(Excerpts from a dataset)
=== Begin Enclosure ===

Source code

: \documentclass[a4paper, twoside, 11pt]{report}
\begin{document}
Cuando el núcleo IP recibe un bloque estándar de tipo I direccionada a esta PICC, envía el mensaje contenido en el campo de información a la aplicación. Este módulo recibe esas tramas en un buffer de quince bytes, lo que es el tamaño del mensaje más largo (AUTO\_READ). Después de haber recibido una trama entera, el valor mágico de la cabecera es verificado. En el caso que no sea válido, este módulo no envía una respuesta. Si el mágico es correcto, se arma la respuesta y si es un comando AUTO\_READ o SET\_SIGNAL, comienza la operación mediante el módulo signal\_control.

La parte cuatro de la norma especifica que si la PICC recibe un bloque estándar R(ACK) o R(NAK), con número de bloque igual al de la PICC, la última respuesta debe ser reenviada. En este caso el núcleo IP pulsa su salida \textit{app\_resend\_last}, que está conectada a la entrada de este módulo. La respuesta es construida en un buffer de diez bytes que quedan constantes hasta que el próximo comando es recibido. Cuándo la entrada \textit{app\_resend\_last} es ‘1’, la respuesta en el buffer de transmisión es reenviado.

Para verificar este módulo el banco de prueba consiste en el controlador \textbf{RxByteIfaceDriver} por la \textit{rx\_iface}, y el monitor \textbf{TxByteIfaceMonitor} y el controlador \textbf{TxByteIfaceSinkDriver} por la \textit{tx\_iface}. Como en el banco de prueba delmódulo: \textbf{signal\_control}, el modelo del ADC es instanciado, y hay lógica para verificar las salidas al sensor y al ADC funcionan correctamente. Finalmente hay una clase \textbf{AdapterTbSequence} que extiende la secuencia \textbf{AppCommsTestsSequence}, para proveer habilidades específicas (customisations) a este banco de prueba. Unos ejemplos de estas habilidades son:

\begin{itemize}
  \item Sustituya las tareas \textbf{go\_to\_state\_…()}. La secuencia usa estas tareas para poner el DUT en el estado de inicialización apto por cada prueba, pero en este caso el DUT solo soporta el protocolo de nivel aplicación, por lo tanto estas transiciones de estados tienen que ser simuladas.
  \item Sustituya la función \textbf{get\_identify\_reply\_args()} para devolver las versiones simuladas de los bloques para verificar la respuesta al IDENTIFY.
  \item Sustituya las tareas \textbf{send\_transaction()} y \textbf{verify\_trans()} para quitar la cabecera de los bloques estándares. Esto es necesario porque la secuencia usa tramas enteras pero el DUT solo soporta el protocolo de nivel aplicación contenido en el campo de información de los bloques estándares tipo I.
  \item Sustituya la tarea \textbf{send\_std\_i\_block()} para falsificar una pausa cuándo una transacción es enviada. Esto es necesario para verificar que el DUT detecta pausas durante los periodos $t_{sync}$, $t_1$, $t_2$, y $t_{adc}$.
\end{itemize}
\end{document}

=== End Enclosure ===

(Work order) The answer should consist only of the lines from the one with "Para verificar este" to the final line of the records above, retyped word for word.

(Problem solution)
Para verificar este módulo el banco de prueba consiste en el controlador \textbf{RxByteIfaceDriver} por la \textit{rx\_iface}, y el monitor \textbf{TxByteIfaceMonitor} y el controlador \textbf{TxByteIfaceSinkDriver} por la \textit{tx\_iface}. Como en el banco de prueba delmódulo: \textbf{signal\_control}, el modelo del ADC es instanciado, y hay lógica para verificar las salidas al sensor y al ADC funcionan correctamente. Finalmente hay una clase \textbf{AdapterTbSequence} que extiende la secuencia \textbf{AppCommsTestsSequence}, para proveer habilidades específicas (customisations) a este banco de prueba. Unos ejemplos de estas habilidades son:

\begin{itemize}
  \item Sustituya las tareas \textbf{go\_to\_state\_…()}. La secuencia usa estas tareas para poner el DUT en el estado de inicialización apto por cada prueba, pero en este caso el DUT solo soporta el protocolo de nivel aplicación, por lo tanto estas transiciones de estados tienen que ser simuladas.
  \item Sustituya la función \textbf{get\_identify\_reply\_args()} para devolver las versiones simuladas de los bloques para verificar la respuesta al IDENTIFY.
  \item Sustituya las tareas \textbf{send\_transaction()} y \textbf{verify\_trans()} para quitar la cabecera de los bloques estándares. Esto es necesario porque la secuencia usa tramas enteras pero el DUT solo soporta el protocolo de nivel aplicación contenido en el campo de información de los bloques estándares tipo I.
  \item Sustituya la tarea \textbf{send\_std\_i\_block()} para falsificar una pausa cuándo una transacción es enviada. Esto es necesario para verificar que el DUT detecta pausas durante los periodos $t_{sync}$, $t_1$, $t_2$, y $t_{adc}$.
\end{itemize}
\end{document}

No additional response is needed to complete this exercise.